Menu MBG yang dibagikan kepada para siswa antara lain nasi, ayam, sayur, tempe, melon, dan sejumlah makanan lainnya.
Baca Juga: Staf Travel Pesona Mozaik Akui Beri USD 75 Ribu ke Staf Eks Menag Yaqut
Makanan tersebut diketahui berasal dari salah satu dapur penyedia MBG yang berada di wilayah Kecamatan Rantetayo.
Sebagian siswa yang mengalami sakit menjalani pemeriksaan dan perawatan di RS Sinar Kasih Kota Makale, sementara lainnya mendapat penanganan di UKS, puskesmas, dan fasilitas pelayanan kesehatan lainnya.
Salah satu orang tua siswa, Jum (48), mengatakan anaknya mulai mengeluhkan sakit perut sejak Rabu malam setelah mengonsumsi makanan MBG.

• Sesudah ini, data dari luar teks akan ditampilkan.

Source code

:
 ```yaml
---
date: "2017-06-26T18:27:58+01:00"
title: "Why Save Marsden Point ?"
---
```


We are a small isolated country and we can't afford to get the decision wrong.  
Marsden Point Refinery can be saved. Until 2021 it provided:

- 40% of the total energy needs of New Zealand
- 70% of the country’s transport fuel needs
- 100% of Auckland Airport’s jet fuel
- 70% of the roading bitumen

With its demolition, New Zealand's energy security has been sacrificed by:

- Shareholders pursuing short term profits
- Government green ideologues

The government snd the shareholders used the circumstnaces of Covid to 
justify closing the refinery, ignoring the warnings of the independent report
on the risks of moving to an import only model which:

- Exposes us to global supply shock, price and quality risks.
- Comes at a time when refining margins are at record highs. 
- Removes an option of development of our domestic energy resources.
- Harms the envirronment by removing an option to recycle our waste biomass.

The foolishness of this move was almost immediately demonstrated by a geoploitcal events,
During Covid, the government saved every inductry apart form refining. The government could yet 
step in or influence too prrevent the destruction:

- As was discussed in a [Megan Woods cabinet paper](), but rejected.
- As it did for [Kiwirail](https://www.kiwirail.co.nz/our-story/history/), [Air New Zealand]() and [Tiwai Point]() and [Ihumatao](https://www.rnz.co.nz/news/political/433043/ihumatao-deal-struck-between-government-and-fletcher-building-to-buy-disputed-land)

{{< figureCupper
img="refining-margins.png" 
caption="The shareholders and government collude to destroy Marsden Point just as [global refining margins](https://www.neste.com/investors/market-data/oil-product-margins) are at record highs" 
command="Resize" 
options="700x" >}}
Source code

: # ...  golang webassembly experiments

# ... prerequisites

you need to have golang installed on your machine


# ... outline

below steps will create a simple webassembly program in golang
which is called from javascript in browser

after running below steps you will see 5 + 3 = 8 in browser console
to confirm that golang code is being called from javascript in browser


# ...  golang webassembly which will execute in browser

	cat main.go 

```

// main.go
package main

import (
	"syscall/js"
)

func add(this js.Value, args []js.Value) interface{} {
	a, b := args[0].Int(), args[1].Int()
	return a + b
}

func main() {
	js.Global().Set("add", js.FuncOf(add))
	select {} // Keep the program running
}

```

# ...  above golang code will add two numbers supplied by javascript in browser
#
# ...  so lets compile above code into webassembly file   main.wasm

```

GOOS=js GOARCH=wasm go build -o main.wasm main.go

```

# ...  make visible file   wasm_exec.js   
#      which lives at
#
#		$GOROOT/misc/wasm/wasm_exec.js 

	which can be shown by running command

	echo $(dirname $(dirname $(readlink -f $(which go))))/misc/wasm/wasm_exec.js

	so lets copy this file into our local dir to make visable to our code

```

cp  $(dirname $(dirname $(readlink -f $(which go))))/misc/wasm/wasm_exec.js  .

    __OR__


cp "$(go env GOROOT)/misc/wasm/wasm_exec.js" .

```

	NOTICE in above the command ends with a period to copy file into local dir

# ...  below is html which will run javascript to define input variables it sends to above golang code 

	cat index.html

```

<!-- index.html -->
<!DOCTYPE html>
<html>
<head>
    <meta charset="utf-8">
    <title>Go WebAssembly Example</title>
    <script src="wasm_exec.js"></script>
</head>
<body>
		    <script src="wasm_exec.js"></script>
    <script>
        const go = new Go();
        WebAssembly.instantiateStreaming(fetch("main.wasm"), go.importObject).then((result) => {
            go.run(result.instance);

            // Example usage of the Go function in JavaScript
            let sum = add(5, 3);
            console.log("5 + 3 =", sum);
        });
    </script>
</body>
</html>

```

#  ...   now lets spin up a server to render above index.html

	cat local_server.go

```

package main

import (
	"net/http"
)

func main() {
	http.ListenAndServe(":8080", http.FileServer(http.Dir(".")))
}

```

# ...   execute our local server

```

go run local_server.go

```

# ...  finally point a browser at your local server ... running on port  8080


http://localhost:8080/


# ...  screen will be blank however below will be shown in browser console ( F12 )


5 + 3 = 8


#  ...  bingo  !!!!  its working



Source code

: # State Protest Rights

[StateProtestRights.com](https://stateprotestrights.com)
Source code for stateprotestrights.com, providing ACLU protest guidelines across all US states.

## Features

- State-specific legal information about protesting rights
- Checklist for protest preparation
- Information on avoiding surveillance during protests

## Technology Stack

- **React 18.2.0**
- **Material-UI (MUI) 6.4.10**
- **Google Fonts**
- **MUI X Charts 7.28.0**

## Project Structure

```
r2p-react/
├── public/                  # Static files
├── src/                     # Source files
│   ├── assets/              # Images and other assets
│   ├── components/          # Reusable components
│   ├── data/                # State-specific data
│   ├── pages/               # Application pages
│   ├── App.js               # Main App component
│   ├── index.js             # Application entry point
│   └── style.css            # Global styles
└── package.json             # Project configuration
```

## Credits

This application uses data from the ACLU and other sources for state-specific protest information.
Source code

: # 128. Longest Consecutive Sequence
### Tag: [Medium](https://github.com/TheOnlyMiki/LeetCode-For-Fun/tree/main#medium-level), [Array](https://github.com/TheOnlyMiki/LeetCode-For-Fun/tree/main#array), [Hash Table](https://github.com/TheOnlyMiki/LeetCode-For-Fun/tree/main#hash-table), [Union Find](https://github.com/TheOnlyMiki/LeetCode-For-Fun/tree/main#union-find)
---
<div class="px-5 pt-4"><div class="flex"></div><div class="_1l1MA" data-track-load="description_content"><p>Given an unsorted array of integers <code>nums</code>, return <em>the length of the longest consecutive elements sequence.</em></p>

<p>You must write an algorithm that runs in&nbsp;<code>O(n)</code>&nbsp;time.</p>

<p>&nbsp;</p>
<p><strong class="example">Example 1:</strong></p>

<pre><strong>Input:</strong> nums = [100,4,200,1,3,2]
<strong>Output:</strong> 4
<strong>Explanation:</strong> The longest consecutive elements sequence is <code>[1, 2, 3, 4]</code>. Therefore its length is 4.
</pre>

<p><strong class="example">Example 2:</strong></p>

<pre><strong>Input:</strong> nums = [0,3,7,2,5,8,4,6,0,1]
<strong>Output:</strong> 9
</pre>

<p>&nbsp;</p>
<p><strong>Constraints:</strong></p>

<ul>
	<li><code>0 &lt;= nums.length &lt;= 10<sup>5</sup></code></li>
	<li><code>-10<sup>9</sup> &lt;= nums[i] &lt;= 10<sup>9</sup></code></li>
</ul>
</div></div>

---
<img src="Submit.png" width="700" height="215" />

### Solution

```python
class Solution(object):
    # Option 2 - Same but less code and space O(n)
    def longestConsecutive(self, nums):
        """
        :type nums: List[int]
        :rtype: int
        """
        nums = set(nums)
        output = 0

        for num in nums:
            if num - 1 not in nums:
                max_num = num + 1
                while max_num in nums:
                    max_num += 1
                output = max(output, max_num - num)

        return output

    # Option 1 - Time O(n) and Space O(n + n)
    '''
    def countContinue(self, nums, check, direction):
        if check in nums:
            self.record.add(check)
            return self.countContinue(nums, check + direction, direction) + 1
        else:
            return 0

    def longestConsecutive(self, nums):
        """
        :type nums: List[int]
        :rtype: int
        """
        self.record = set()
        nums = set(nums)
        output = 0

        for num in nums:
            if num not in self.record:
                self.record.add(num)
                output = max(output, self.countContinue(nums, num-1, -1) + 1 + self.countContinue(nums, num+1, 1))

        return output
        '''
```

“Jadi mulai sakit malam tadi, dan pas mereka ke sekolah ternyata ribuan siswa lainnya juga sakit,” ucapnya saat ditemui di RS Sinar Kasih Kota Makale, Tana Toraja, Sulsel, Kamis (3/9/2026) pagi.
Jum mengaku hingga saat ini belum memperoleh penjelasan lebih lanjut dari pihak sekolah maupun rumah sakit mengenai kondisi yang dialami para siswa.
“Ini masih di data di IGD, saya tidak tau sekolah lain apakah juga kena ini,” tuturnya.
Ia berharap pemerintah daerah segera melakukan evaluasi terhadap dapur penyedia MBG guna memastikan kejadian serupa tidak kembali terjadi.
“Intinya saya berharap agar semua ini di evaluasi,” singkatnya.
Bupati Jenguk Korban
Bupati Tana Toraja Zadrak Tombeg menjenguk sejumlah siswa. Di saat bersamaan, sampel muntahan siswa serta sampel makanan dan buah dari menu MBG dikirim ke Makassar untuk diperiksa.
Baca Juga: Karantina Jatim Gagalkan Penyelundupan 28 Burung Kicau Asal Kalimantan
Zadrak mengatakan, sampel tersebut dikirim pada Kamis sore untuk mengetahui penyebab siswa mengalami gejala yang diduga akibat keracunan makanan.
“Iya, sampel sore ini akan dikirim ke Makassar,” kata Zadrak saat ditemui di RS Sinar Kasih, Kamis (3/9).
Menurut dia, penanganan medis terhadap siswa dan guru yang mengalami gejala menjadi prioritas utama. Sejumlah korban saat ini masih menjalani perawatan di rumah sakit.
“Siswa-siswi hingga guru juga ada yang dirawat. Dari tiga rumah sakit ini ada juga. Intinya penanganan yang utama,” ujarnya.
Total yang dirawat di rumah sakit berjumlah 80 siswa. Sebanyak 31 siswa dirawat di Rumah Sakit Lakipadada. Sedangkan 27 siswa menjalani perawatan di Rumah Sakit Sinar Kasih dan 22 siswa lainnya di Rumah Sakit Fatimah.
Terkait ini, Kepala Dinas Kesehatan Tana Toraja Yosefin mengatakan, sampel muntahan akan diperiksa di Balai Teknik Kesehatan Lingkungan (BTKL) Makassar. Sementara sampel makanan dan buah dari menu MBG akan diperiksa oleh Balai Pengawas Obat dan Makanan (BPOM) di Makassar.
“Iya, benar dikirim ini sampelnya. Kita tidak bisa berasumsi lebih jauh untuk hal ini,” jelas Yosefin.